---------- Records shown
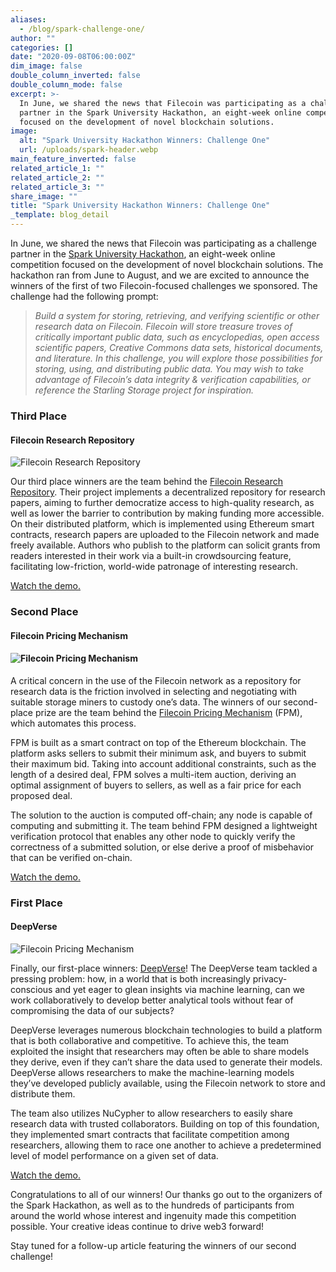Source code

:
 ```yaml
---
aliases:
  - /blog/spark-challenge-one/
author: ""
categories: []
date: "2020-09-08T06:00:00Z"
dim_image: false
double_column_inverted: false
double_column_mode: false
excerpt: >-
  In June, we shared the news that Filecoin was participating as a challenge
  partner in the Spark University Hackathon, an eight-week online competition
  focused on the development of novel blockchain solutions.
image:
  alt: "Spark University Hackathon Winners: Challenge One"
  url: /uploads/spark-header.webp
main_feature_inverted: false
related_article_1: ""
related_article_2: ""
related_article_3: ""
share_image: ""
title: "Spark University Hackathon Winners: Challenge One"
_template: blog_detail
---
```


In June, we shared the news that Filecoin was participating as a challenge partner in the [Spark University Hackathon](https://filecoin.io/blog/spark-university-hackathon/), an eight-week online competition focused on the development of novel blockchain solutions. The hackathon ran from June to August, and we are excited to announce the winners of the first of two Filecoin-focused challenges we sponsored. The challenge had the following prompt:

> _Build a system for storing, retrieving, and verifying scientific or other research data on Filecoin. Filecoin will store treasure troves of critically important public data, such as encyclopedias, open access scientific papers, Creative Commons data sets, historical documents, and literature. In this challenge, you will explore those possibilities for storing, using, and distributing public data. You may wish to take advantage of Filecoin’s data integrity & verification capabilities, or reference the Starling Storage project for inspiration._

### Third Place

#### Filecoin Research Repository

![Filecoin Research Repository](https://filecoin.io/vintage/images/blog/filecoin-research-repository.jpg)

Our third place winners are the team behind the [Filecoin Research Repository](https://github.com/sarangparikh22/research-app-filecoin). Their project implements a decentralized repository for research papers, aiming to further democratize access to high-quality research, as well as lower the barrier to contribution by making funding more accessible. On their distributed platform, which is implemented using Ethereum smart contracts, research papers are uploaded to the Filecoin network and made freely available. Authors who publish to the platform can solicit grants from readers interested in their work via a built-in crowdsourcing feature, facilitating low-friction, world-wide patronage of interesting research.

[Watch the demo.](https://youtu.be/8cWbiYLk1kM)

### Second Place

#### Filecoin Pricing Mechanism

#### ![Filecoin Pricing Mechanism](https://filecoin.io/vintage/images/blog/filecoin-pricing-mechanism.jpg)

A critical concern in the use of the Filecoin network as a repository for research data is the friction involved in selecting and negotiating with suitable storage miners to custody one’s data. The winners of our second-place prize are the team behind the [Filecoin Pricing Mechanism](https://github.com/harnen/FilecoinPricingMechanism) (FPM), which automates this process.

FPM is built as a smart contract on top of the Ethereum blockchain. The platform asks sellers to submit their minimum ask, and buyers to submit their maximum bid. Taking into account additional constraints, such as the length of a desired deal, FPM solves a multi-item auction, deriving an optimal assignment of buyers to sellers, as well as a fair price for each proposed deal.

The solution to the auction is computed off-chain; any node is capable of computing and submitting it. The team behind FPM designed a lightweight verification protocol that enables any other node to quickly verify the correctness of a submitted solution, or else derive a proof of misbehavior that can be verified on-chain.

[Watch the demo.](https://youtu.be/hM1afoJ4KCI)

### First Place

#### DeepVerse

![Filecoin Pricing Mechanism](https://filecoin.io/vintage/images/blog/deepverse.jpg)

Finally, our first-place winners: [DeepVerse](https://deepverse.co.uk/)! The DeepVerse team tackled a pressing problem: how, in a world that is both increasingly privacy-conscious and yet eager to glean insights via machine learning, can we work collaboratively to develop better analytical tools without fear of compromising the data of our subjects?

DeepVerse leverages numerous blockchain technologies to build a platform that is both collaborative and competitive. To achieve this, the team exploited the insight that researchers may often be able to share models they derive, even if they can’t share the data used to generate their models. DeepVerse allows researchers to make the machine-learning models they’ve developed publicly available, using the Filecoin network to store and distribute them.

The team also utilizes NuCypher to allow researchers to easily share research data with trusted collaborators. Building on top of this foundation, they implemented smart contracts that facilitate competition among researchers, allowing them to race one another to achieve a predetermined level of model performance on a given set of data.

[Watch the demo.](https://youtu.be/ryuxdeZkeqY)

Congratulations to all of our winners! Our thanks go out to the organizers of the Spark Hackathon, as well as to the hundreds of participants from around the world whose interest and ingenuity made this competition possible. Your creative ideas continue to drive web3 forward!

Stay tuned for a follow-up article featuring the winners of our second challenge!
--------------------
:: Your objective ::
For the data above, give the number of lines in which the word "Pricing" appears, and nothing more.

:: Task result ::
4